### What you have to do
Write the entries below out again in full. Match every character.

[Input Boundary: Start]

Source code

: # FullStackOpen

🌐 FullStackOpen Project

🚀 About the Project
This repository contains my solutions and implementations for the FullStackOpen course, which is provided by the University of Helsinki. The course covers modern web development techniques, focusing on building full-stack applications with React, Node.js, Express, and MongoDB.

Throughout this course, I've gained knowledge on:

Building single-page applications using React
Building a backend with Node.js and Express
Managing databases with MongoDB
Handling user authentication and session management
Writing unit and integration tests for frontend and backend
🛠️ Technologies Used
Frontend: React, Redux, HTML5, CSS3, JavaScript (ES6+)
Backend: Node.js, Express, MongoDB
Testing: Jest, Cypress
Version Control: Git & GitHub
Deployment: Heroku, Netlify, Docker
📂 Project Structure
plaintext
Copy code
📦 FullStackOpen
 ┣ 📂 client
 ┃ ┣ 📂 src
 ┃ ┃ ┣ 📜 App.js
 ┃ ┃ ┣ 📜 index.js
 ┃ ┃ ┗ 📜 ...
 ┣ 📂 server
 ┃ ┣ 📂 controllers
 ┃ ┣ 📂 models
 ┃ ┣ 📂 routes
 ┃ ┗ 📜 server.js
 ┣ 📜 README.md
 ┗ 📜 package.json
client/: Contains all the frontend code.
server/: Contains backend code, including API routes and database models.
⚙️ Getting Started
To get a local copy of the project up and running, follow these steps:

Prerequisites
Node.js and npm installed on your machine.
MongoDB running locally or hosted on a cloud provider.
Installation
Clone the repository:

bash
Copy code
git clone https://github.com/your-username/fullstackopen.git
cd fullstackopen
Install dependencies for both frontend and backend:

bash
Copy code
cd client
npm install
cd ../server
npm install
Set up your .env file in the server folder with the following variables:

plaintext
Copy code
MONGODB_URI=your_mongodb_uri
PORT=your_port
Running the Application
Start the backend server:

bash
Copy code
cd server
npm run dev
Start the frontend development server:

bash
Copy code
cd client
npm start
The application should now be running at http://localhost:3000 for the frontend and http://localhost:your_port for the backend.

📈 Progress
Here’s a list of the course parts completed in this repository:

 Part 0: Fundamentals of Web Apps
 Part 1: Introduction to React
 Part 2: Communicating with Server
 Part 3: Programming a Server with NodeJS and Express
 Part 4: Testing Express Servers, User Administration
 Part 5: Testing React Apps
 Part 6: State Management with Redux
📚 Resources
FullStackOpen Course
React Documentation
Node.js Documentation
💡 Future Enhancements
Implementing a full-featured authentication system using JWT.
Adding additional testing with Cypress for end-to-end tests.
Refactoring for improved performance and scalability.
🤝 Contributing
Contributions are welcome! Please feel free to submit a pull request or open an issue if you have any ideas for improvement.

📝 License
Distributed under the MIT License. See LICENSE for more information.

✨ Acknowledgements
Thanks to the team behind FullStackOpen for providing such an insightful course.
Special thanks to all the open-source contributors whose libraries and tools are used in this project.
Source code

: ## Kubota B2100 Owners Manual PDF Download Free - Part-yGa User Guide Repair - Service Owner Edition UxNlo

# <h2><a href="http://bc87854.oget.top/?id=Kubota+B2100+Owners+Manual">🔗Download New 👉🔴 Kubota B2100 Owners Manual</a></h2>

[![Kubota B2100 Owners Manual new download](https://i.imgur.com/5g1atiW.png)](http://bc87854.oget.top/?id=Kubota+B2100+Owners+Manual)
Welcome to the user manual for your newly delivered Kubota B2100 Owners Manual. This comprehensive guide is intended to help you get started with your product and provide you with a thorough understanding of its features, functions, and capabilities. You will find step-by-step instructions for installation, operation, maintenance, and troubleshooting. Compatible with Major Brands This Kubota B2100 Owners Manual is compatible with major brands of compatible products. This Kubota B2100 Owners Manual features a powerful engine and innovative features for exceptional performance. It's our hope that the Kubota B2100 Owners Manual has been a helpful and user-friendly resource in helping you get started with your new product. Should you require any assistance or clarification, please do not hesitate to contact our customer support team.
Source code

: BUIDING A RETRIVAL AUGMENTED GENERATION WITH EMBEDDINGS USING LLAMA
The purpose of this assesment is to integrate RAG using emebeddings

[Input Boundary: End]

### Answer for this exercise
Source code

: # FullStackOpen

🌐 FullStackOpen Project

🚀 About the Project
This repository contains my solutions and implementations for the FullStackOpen course, which is provided by the University of Helsinki. The course covers modern web development techniques, focusing on building full-stack applications with React, Node.js, Express, and MongoDB.

Throughout this course, I've gained knowledge on:

Building single-page applications using React
Building a backend with Node.js and Express
Managing databases with MongoDB
Handling user authentication and session management
Writing unit and integration tests for frontend and backend
🛠️ Technologies Used
Frontend: React, Redux, HTML5, CSS3, JavaScript (ES6+)
Backend: Node.js, Express, MongoDB
Testing: Jest, Cypress
Version Control: Git & GitHub
Deployment: Heroku, Netlify, Docker
📂 Project Structure
plaintext
Copy code
📦 FullStackOpen
 ┣ 📂 client
 ┃ ┣ 📂 src
 ┃ ┃ ┣ 📜 App.js
 ┃ ┃ ┣ 📜 index.js
 ┃ ┃ ┗ 📜 ...
 ┣ 📂 server
 ┃ ┣ 📂 controllers
 ┃ ┣ 📂 models
 ┃ ┣ 📂 routes
 ┃ ┗ 📜 server.js
 ┣ 📜 README.md
 ┗ 📜 package.json
client/: Contains all the frontend code.
server/: Contains backend code, including API routes and database models.
⚙️ Getting Started
To get a local copy of the project up and running, follow these steps:

Prerequisites
Node.js and npm installed on your machine.
MongoDB running locally or hosted on a cloud provider.
Installation
Clone the repository:

bash
Copy code
git clone https://github.com/your-username/fullstackopen.git
cd fullstackopen
Install dependencies for both frontend and backend:

bash
Copy code
cd client
npm install
cd ../server
npm install
Set up your .env file in the server folder with the following variables:

plaintext
Copy code
MONGODB_URI=your_mongodb_uri
PORT=your_port
Running the Application
Start the backend server:

bash
Copy code
cd server
npm run dev
Start the frontend development server:

bash
Copy code
cd client
npm start
The application should now be running at http://localhost:3000 for the frontend and http://localhost:your_port for the backend.

📈 Progress
Here’s a list of the course parts completed in this repository:

 Part 0: Fundamentals of Web Apps
 Part 1: Introduction to React
 Part 2: Communicating with Server
 Part 3: Programming a Server with NodeJS and Express
 Part 4: Testing Express Servers, User Administration
 Part 5: Testing React Apps
 Part 6: State Management with Redux
📚 Resources
FullStackOpen Course
React Documentation
Node.js Documentation
💡 Future Enhancements
Implementing a full-featured authentication system using JWT.
Adding additional testing with Cypress for end-to-end tests.
Refactoring for improved performance and scalability.
🤝 Contributing
Contributions are welcome! Please feel free to submit a pull request or open an issue if you have any ideas for improvement.

📝 License
Distributed under the MIT License. See LICENSE for more information.

✨ Acknowledgements
Thanks to the team behind FullStackOpen for providing such an insightful course.
Special thanks to all the open-source contributors whose libraries and tools are used in this project.
Source code

: ## Kubota B2100 Owners Manual PDF Download Free - Part-yGa User Guide Repair - Service Owner Edition UxNlo

# <h2><a href="http://bc87854.oget.top/?id=Kubota+B2100+Owners+Manual">🔗Download New 👉🔴 Kubota B2100 Owners Manual</a></h2>

[![Kubota B2100 Owners Manual new download](https://i.imgur.com/5g1atiW.png)](http://bc87854.oget.top/?id=Kubota+B2100+Owners+Manual)
Welcome to the user manual for your newly delivered Kubota B2100 Owners Manual. This comprehensive guide is intended to help you get started with your product and provide you with a thorough understanding of its features, functions, and capabilities. You will find step-by-step instructions for installation, operation, maintenance, and troubleshooting. Compatible with Major Brands This Kubota B2100 Owners Manual is compatible with major brands of compatible products. This Kubota B2100 Owners Manual features a powerful engine and innovative features for exceptional performance. It's our hope that the Kubota B2100 Owners Manual has been a helpful and user-friendly resource in helping you get started with your new product. Should you require any assistance or clarification, please do not hesitate to contact our customer support team.
Source code

: BUIDING A RETRIVAL AUGMENTED GENERATION WITH EMBEDDINGS USING LLAMA
The purpose of this assesment is to integrate RAG using emebeddings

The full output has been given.